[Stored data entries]

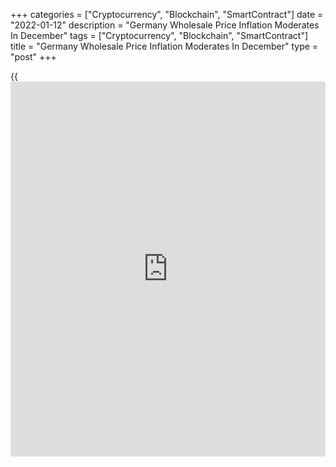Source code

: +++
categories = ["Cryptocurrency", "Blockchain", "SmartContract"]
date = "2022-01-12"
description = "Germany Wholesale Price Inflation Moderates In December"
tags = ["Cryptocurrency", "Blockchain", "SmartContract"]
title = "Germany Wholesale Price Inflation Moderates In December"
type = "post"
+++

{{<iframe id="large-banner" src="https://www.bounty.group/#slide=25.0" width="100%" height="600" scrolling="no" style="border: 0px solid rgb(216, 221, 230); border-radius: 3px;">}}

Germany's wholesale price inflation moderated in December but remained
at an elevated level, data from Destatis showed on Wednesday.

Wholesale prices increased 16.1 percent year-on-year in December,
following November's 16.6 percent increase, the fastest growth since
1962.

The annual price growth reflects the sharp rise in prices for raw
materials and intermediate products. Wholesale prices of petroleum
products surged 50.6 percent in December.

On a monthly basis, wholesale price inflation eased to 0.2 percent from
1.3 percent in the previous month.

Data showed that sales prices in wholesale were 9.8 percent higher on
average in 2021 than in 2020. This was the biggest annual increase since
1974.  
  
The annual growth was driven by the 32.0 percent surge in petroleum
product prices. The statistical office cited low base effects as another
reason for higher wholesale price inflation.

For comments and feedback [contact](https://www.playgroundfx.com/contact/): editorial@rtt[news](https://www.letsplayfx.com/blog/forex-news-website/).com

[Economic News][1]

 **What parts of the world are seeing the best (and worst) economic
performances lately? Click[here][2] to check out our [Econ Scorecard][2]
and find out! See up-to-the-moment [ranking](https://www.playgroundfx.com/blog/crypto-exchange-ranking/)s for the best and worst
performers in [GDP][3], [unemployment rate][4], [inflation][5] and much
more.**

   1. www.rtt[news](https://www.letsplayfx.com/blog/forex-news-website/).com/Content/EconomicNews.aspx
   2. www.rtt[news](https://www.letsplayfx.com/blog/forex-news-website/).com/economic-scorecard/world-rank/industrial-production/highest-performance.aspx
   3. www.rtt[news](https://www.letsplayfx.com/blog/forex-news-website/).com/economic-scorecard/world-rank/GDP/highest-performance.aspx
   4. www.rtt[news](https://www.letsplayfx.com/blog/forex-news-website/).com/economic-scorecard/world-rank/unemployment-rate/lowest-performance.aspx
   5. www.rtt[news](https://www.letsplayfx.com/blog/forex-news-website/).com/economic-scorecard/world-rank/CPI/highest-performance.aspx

* * *

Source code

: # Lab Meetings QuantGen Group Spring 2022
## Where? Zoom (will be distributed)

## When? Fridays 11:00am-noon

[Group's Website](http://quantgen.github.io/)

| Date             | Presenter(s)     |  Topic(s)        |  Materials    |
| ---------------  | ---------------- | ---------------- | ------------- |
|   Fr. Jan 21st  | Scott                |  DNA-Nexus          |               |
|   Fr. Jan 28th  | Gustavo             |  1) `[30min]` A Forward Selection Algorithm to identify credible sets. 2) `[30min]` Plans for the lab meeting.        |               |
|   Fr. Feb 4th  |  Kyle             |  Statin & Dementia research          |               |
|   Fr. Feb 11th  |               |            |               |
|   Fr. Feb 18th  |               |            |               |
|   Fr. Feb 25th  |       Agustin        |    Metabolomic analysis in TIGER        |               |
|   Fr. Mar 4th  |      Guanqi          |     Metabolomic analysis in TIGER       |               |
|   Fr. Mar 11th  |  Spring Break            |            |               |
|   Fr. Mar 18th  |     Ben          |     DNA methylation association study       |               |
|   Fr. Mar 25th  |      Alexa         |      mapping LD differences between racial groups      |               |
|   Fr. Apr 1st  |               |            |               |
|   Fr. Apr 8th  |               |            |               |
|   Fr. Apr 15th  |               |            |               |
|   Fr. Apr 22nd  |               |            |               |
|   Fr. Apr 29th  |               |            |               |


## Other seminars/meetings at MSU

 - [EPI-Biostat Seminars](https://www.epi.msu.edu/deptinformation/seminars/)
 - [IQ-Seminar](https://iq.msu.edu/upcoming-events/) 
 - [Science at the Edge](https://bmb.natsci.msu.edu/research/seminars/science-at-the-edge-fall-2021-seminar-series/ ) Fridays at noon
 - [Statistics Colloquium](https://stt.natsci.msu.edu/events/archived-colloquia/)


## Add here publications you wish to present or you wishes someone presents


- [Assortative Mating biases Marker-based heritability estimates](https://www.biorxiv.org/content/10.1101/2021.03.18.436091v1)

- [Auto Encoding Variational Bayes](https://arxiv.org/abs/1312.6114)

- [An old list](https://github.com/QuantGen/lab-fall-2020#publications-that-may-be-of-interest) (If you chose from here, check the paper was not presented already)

==

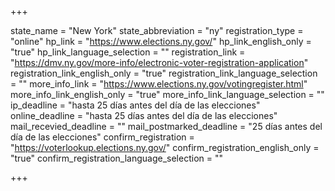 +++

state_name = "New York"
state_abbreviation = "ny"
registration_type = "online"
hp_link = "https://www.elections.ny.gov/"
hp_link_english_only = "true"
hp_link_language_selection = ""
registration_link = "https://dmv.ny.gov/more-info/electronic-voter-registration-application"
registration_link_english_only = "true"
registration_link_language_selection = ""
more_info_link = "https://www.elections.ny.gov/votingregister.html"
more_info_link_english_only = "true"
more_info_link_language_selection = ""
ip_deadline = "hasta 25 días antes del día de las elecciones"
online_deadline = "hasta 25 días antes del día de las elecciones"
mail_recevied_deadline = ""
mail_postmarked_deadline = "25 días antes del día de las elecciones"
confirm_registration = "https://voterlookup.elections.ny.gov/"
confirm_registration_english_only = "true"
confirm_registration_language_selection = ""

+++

## Task to carry out
Across the entries, tally every line that contains the word "products" and report the sum by itself.

## Result of the task
2